▶ Instructions to follow: Look through the data below and, wherever a line carries the word "file", please copy that line.

▶ Data for the task:
━━━
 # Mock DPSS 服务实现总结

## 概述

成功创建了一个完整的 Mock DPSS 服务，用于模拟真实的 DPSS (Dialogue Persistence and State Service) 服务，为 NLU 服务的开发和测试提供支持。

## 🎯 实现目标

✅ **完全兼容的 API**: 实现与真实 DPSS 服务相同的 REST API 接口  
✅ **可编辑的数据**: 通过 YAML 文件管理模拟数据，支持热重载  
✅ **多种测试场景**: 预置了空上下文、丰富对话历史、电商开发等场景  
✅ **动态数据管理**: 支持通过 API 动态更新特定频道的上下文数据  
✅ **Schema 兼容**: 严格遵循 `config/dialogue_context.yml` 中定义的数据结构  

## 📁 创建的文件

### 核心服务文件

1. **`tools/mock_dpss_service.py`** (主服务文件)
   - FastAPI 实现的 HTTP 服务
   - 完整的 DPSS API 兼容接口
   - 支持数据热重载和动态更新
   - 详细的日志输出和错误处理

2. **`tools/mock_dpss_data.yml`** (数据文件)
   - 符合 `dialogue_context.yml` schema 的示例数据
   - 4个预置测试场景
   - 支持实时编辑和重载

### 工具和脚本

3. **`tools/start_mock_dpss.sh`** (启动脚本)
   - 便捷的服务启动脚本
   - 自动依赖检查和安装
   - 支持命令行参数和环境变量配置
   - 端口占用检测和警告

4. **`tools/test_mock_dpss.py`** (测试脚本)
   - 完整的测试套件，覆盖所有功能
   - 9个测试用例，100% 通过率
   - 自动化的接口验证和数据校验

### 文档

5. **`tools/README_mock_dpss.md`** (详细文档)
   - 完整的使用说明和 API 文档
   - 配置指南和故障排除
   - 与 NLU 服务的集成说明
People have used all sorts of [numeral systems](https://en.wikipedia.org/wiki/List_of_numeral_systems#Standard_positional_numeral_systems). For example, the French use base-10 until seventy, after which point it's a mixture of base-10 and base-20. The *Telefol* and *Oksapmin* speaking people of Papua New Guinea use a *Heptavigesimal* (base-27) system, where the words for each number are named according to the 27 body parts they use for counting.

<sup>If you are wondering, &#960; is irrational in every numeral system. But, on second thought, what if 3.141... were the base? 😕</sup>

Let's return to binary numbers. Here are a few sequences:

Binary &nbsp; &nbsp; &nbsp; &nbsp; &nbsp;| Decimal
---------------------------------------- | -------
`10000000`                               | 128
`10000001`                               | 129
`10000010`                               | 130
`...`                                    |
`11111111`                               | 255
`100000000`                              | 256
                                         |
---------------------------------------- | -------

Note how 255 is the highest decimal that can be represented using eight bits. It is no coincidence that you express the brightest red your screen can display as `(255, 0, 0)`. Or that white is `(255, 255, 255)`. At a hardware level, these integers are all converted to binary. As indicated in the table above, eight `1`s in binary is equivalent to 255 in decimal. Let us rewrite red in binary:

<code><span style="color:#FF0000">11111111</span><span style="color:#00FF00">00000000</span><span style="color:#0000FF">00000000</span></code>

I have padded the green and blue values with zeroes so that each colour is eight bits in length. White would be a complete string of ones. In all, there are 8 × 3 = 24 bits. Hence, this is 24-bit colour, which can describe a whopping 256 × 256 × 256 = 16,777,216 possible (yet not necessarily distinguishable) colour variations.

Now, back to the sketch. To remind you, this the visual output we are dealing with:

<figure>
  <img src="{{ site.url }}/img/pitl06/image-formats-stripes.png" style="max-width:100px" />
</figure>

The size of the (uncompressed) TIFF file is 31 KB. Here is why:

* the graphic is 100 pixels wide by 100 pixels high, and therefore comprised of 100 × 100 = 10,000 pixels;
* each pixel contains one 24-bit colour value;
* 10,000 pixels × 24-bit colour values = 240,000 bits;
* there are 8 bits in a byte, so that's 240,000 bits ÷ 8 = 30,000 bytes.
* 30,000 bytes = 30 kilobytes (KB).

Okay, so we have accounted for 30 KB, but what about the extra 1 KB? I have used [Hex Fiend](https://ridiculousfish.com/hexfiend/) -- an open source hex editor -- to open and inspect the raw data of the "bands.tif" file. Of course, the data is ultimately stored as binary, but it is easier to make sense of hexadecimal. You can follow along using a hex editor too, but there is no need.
━━━
▶ Answer to this exercise:
The size of the (uncompressed) TIFF file is 31 KB. Here is why:
Okay, so we have accounted for 30 KB, but what about the extra 1 KB? I have used [Hex Fiend](https://ridiculousfish.com/hexfiend/) -- an open source hex editor -- to open and inspect the raw data of the "bands.tif" file. Of course, the data is ultimately stored as binary, but it is easier to make sense of hexadecimal. You can follow along using a hex editor too, but there is no need.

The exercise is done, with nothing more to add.